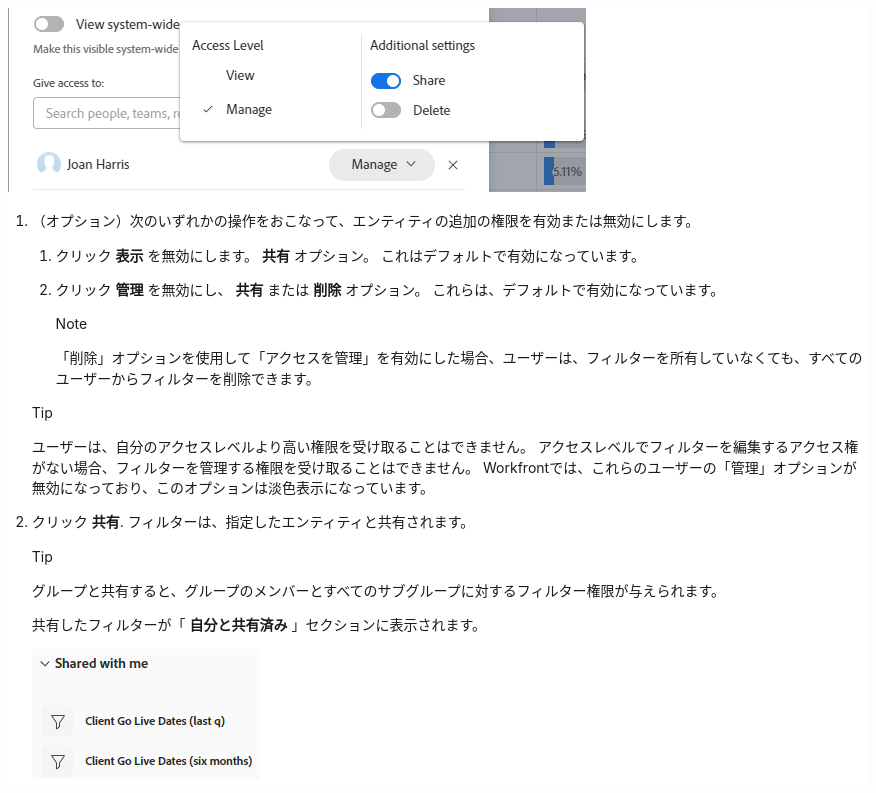    ![権限の共有](assets/new-filters-sharing-permissions.png)

1. （オプション）次のいずれかの操作をおこなって、エンティティの追加の権限を有効または無効にします。

   1. クリック **表示** を無効にします。 **共有** オプション。 これはデフォルトで有効になっています。
   1. クリック **管理** を無効にし、 **共有** または **削除** オプション。 これらは、デフォルトで有効になっています。

      >[!NOTE]
      >
      >「削除」オプションを使用して「アクセスを管理」を有効にした場合、ユーザーは、フィルターを所有していなくても、すべてのユーザーからフィルターを削除できます。
   >[!TIP]
   >
   >ユーザーは、自分のアクセスレベルより高い権限を受け取ることはできません。 アクセスレベルでフィルターを編集するアクセス権がない場合、フィルターを管理する権限を受け取ることはできません。 Workfrontでは、これらのユーザーの「管理」オプションが無効になっており、このオプションは淡色表示になっています。

1. クリック **共有**. フィルターは、指定したエンティティと共有されます。

   >[!TIP]
   >
   >グループと共有すると、グループのメンバーとすべてのサブグループに対するフィルター権限が与えられます。

   共有したフィルターが「 **自分と共有済み** 」セクションに表示されます。

   ![自分と共有しているフィルター](assets/new-filters-shared-with-me.png)

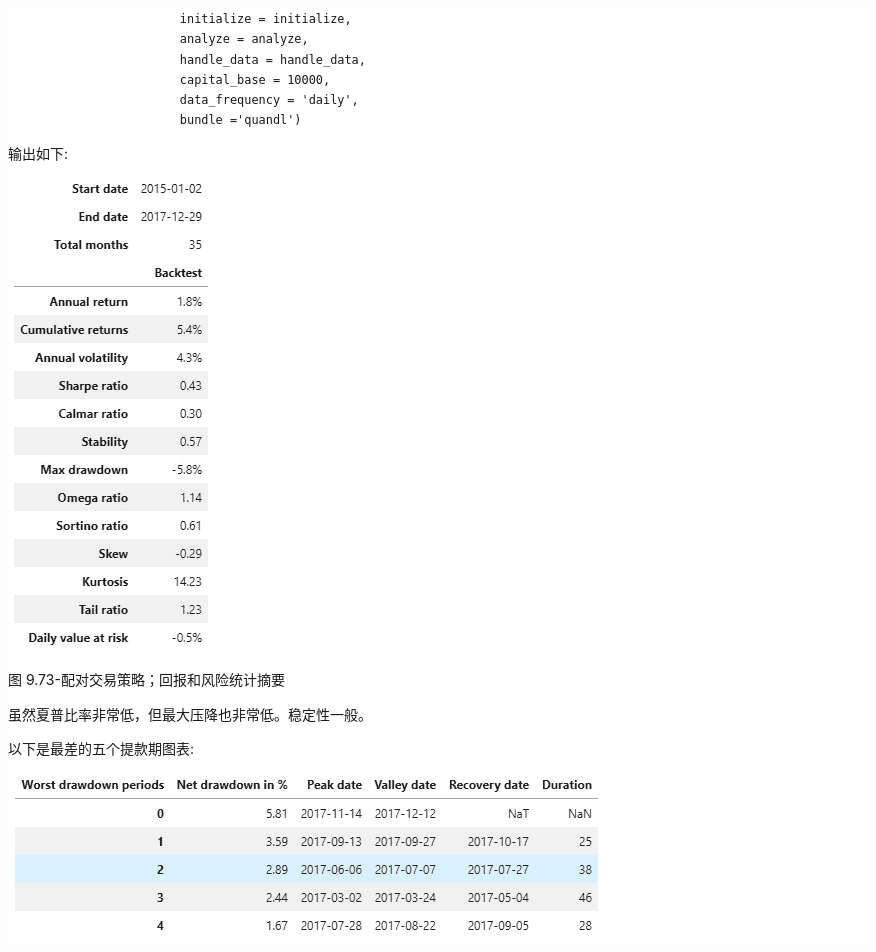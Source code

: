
 ```
                        initialize = initialize, 
                        analyze = analyze, 
                        handle_data = handle_data, 
                        capital_base = 10000, 
                        data_frequency = 'daily', 
                        bundle ='quandl')
```

输出如下:

![Figure 9.73 – Pairs trading strategy; summary return and risk statistics](img/Figure_9.73_B15029.jpg)

图 9.73-配对交易策略；回报和风险统计摘要

虽然夏普比率非常低，但最大压降也非常低。稳定性一般。

以下是最差的五个提款期图表:

![Figure 9.74 – Pairs trading strategy; worst five drawdown periods](img/Figure_9.74_B15029.jpg)
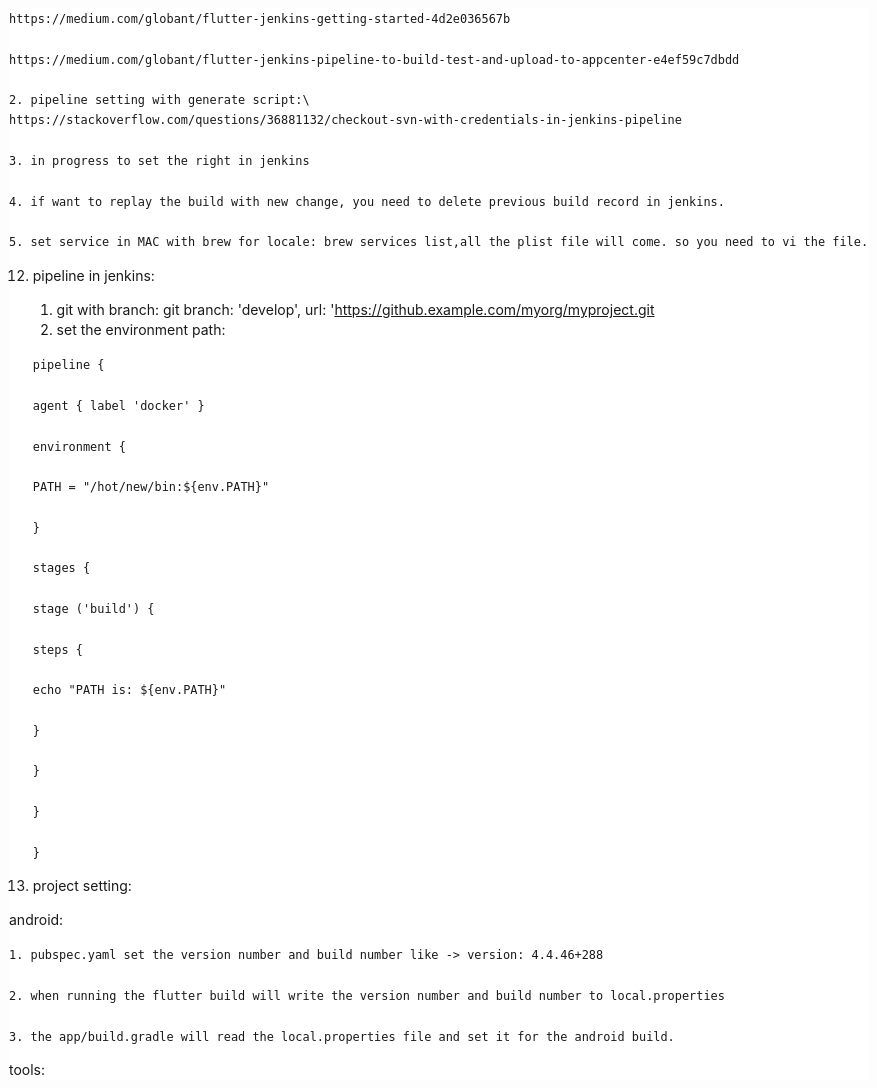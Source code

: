     https://medium.com/globant/flutter-jenkins-getting-started-4d2e036567b

    https://medium.com/globant/flutter-jenkins-pipeline-to-build-test-and-upload-to-appcenter-e4ef59c7dbdd

	2. pipeline setting with generate script:\
    https://stackoverflow.com/questions/36881132/checkout-svn-with-credentials-in-jenkins-pipeline

	3. in progress to set the right in jenkins

	4. if want to replay the build with new change, you need to delete previous build record in jenkins.
	
	5. set service in MAC with brew for locale: brew services list,all the plist file will come. so you need to vi the file.


12. pipeline in jenkins:
	1. git with branch:
		git branch: 'develop', url: 'https://github.example.com/myorg/myproject.git
	2. set the environment path:
    ```shell
    pipeline {
    
    agent { label 'docker' }
    
    environment {
    
    PATH = "/hot/new/bin:${env.PATH}"
    
    }
    
    stages {
    
    stage ('build') {
    
    steps {
    
    echo "PATH is: ${env.PATH}"
    
    }
    
    }
    
    }
    
    }
    ```


13. project setting:

android:

	1. pubspec.yaml set the version number and build number like -> version: 4.4.46+288
	
	2. when running the flutter build will write the version number and build number to local.properties
	
	3. the app/build.gradle will read the local.properties file and set it for the android build.



tools:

━━━━━━━━

**Problem to solve**. Pictures are to be left out; all other data must be returned exactly.

**Output for this task**.
    ![権限の共有](assets/new-filters-sharing-permissions.png)

1. （オプション）次のいずれかの操作をおこなって、エンティティの追加の権限を有効または無効にします。

   1. クリック **表示** を無効にします。 **共有** オプション。 これはデフォルトで有効になっています。
   1. クリック **管理** を無効にし、 **共有** または **削除** オプション。 これらは、デフォルトで有効になっています。

      >[!NOTE]
      >
      >「削除」オプションを使用して「アクセスを管理」を有効にした場合、ユーザーは、フィルターを所有していなくても、すべてのユーザーからフィルターを削除できます。
   >[!TIP]
   >
   >ユーザーは、自分のアクセスレベルより高い権限を受け取ることはできません。 アクセスレベルでフィルターを編集するアクセス権がない場合、フィルターを管理する権限を受け取ることはできません。 Workfrontでは、これらのユーザーの「管理」オプションが無効になっており、このオプションは淡色表示になっています。

1. クリック **共有**. フィルターは、指定したエンティティと共有されます。

   >[!TIP]
   >
   >グループと共有すると、グループのメンバーとすべてのサブグループに対するフィルター権限が与えられます。

   共有したフィルターが「 **自分と共有済み** 」セクションに表示されます。

   ![自分と共有しているフィルター](assets/new-filters-shared-with-me.png)

Source code

:
 ```
                        initialize = initialize, 
                        analyze = analyze, 
                        handle_data = handle_data, 
                        capital_base = 10000, 
                        data_frequency = 'daily', 
                        bundle ='quandl')
```

输出如下:

![Figure 9.73 – Pairs trading strategy; summary return and risk statistics](img/Figure_9.73_B15029.jpg)

图 9.73-配对交易策略；回报和风险统计摘要

虽然夏普比率非常低，但最大压降也非常低。稳定性一般。

以下是最差的五个提款期图表:

![Figure 9.74 – Pairs trading strategy; worst five drawdown periods](img/Figure_9.74_B15029.jpg)
Source code

:     https://medium.com/globant/flutter-jenkins-getting-started-4d2e036567b

    https://medium.com/globant/flutter-jenkins-pipeline-to-build-test-and-upload-to-appcenter-e4ef59c7dbdd

	2. pipeline setting with generate script:\
    https://stackoverflow.com/questions/36881132/checkout-svn-with-credentials-in-jenkins-pipeline

	3. in progress to set the right in jenkins

	4. if want to replay the build with new change, you need to delete previous build record in jenkins.
	
	5. set service in MAC with brew for locale: brew services list,all the plist file will come. so you need to vi the file.


12. pipeline in jenkins:
	1. git with branch:
		git branch: 'develop', url: 'https://github.example.com/myorg/myproject.git
	2. set the environment path:
    ```shell
    pipeline {
    
    agent { label 'docker' }
    
    environment {
    
    PATH = "/hot/new/bin:${env.PATH}"
    
    }
    
    stages {
    
    stage ('build') {
    
    steps {
    
    echo "PATH is: ${env.PATH}"
    
    }
    
    }
    
    }
    
    }
    ```


13. project setting:

android:

	1. pubspec.yaml set the version number and build number like -> version: 4.4.46+288
	
	2. when running the flutter build will write the version number and build number to local.properties
	
	3. the app/build.gradle will read the local.properties file and set it for the android build.



tools:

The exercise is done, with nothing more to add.